= Exercise description =
Reproduce, exactly, the lines of the material below from the line containing "[config](configs/retinanet-101-1024-30x-64-tpu.json) | ~96h |" through the line containing "### Tensorboard", with both end lines included and nothing else.

= Data supplied =
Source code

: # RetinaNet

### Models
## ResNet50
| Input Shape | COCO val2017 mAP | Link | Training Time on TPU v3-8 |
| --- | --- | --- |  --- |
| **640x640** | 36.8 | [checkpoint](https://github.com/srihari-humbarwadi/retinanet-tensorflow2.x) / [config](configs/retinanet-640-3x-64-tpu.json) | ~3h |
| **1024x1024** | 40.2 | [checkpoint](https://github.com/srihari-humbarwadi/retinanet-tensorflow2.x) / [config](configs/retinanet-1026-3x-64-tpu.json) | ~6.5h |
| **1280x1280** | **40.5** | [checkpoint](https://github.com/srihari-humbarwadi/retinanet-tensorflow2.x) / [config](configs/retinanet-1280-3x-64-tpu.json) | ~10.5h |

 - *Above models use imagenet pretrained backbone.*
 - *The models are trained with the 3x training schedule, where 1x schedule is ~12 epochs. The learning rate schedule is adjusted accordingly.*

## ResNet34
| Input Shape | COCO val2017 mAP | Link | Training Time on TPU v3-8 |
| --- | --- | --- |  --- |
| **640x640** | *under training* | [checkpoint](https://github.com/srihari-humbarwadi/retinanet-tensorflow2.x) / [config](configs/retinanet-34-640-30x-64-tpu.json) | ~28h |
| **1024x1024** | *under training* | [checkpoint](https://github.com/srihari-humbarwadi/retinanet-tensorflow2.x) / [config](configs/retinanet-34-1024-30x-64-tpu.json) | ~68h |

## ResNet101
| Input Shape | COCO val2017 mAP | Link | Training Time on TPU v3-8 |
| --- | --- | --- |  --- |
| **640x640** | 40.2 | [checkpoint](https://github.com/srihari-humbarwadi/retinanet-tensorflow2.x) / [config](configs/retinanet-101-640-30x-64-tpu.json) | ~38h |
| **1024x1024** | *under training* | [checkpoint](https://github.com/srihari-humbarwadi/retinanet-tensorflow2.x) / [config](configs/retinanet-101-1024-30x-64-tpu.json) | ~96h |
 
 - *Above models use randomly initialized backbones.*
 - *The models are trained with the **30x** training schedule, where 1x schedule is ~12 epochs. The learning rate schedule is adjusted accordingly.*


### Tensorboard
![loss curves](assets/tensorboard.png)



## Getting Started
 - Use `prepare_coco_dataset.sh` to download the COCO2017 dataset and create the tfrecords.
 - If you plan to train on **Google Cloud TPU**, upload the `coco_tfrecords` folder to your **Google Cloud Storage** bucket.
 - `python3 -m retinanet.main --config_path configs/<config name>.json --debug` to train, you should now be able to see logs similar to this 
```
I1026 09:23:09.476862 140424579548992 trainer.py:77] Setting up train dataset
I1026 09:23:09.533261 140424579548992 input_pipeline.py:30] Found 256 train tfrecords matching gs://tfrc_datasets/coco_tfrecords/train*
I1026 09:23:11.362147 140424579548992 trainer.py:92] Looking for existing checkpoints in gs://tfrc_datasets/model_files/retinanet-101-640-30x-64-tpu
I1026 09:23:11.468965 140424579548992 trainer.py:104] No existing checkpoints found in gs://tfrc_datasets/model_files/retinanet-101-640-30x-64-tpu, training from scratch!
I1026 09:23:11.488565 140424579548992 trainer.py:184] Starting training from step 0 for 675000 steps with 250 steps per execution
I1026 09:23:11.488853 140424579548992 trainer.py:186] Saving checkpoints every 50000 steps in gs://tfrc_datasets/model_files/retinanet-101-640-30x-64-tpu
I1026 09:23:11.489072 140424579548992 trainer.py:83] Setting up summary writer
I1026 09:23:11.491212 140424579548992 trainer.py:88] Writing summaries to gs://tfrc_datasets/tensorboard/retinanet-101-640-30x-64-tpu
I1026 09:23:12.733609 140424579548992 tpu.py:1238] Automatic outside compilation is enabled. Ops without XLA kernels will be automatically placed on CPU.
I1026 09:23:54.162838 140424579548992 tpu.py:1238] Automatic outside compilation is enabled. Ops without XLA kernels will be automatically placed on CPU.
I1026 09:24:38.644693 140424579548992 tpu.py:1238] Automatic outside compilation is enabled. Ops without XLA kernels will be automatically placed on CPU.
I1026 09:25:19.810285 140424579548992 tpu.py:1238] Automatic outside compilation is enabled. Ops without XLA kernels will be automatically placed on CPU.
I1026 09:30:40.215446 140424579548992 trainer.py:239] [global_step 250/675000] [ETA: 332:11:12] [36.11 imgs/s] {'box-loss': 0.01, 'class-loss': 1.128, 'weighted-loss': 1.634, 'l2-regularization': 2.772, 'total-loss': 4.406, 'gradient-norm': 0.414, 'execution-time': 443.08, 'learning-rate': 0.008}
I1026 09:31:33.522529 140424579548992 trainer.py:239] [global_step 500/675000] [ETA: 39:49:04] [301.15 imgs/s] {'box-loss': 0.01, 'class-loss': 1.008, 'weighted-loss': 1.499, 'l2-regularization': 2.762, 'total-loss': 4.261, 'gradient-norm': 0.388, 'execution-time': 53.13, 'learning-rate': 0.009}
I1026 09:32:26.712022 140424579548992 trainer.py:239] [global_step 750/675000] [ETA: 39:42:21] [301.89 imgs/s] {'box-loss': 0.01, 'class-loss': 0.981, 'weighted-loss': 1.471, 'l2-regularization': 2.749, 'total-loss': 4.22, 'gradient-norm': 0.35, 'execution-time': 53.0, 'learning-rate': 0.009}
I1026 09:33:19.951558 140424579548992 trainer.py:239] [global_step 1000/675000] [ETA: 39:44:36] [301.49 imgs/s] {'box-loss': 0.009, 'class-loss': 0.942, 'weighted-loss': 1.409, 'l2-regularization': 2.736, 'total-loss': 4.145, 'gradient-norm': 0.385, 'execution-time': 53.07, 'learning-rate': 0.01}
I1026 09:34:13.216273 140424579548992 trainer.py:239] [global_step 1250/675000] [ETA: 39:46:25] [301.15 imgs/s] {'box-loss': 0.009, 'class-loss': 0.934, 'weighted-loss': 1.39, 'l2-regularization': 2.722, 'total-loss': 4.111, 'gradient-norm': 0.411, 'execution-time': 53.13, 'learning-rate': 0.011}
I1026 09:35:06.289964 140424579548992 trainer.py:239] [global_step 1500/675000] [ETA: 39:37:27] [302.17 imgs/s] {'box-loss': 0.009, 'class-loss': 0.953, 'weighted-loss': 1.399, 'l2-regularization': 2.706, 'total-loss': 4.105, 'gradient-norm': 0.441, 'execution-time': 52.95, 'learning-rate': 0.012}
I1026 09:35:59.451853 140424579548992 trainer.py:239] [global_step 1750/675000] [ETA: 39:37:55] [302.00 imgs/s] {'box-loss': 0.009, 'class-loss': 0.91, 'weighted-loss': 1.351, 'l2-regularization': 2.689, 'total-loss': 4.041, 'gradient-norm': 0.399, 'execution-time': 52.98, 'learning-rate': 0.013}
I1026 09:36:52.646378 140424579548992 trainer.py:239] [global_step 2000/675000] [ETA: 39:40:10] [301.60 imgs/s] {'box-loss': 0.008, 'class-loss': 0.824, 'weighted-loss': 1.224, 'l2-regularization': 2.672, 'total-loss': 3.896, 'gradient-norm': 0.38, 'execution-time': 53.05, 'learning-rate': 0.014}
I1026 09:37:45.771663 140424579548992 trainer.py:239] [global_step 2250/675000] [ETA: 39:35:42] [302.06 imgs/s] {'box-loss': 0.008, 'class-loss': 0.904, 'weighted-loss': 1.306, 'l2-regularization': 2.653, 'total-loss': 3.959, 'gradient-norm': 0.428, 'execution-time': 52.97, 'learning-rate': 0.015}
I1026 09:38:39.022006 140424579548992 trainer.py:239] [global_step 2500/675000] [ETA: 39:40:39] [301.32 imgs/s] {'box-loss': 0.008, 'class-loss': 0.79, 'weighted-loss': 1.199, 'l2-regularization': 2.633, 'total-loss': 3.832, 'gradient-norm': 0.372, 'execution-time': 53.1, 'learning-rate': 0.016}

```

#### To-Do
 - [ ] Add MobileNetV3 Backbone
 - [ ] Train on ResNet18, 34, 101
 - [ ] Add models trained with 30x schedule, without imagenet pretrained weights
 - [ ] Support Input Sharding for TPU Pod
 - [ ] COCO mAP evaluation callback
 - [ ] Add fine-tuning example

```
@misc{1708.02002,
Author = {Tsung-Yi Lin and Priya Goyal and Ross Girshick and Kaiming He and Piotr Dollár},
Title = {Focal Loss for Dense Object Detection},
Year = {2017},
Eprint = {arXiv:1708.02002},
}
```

= Exercise answer =
| **1024x1024** | *under training* | [checkpoint](https://github.com/srihari-humbarwadi/retinanet-tensorflow2.x) / [config](configs/retinanet-101-1024-30x-64-tpu.json) | ~96h |
 
 - *Above models use randomly initialized backbones.*
 - *The models are trained with the **30x** training schedule, where 1x schedule is ~12 epochs. The learning rate schedule is adjusted accordingly.*


### Tensorboard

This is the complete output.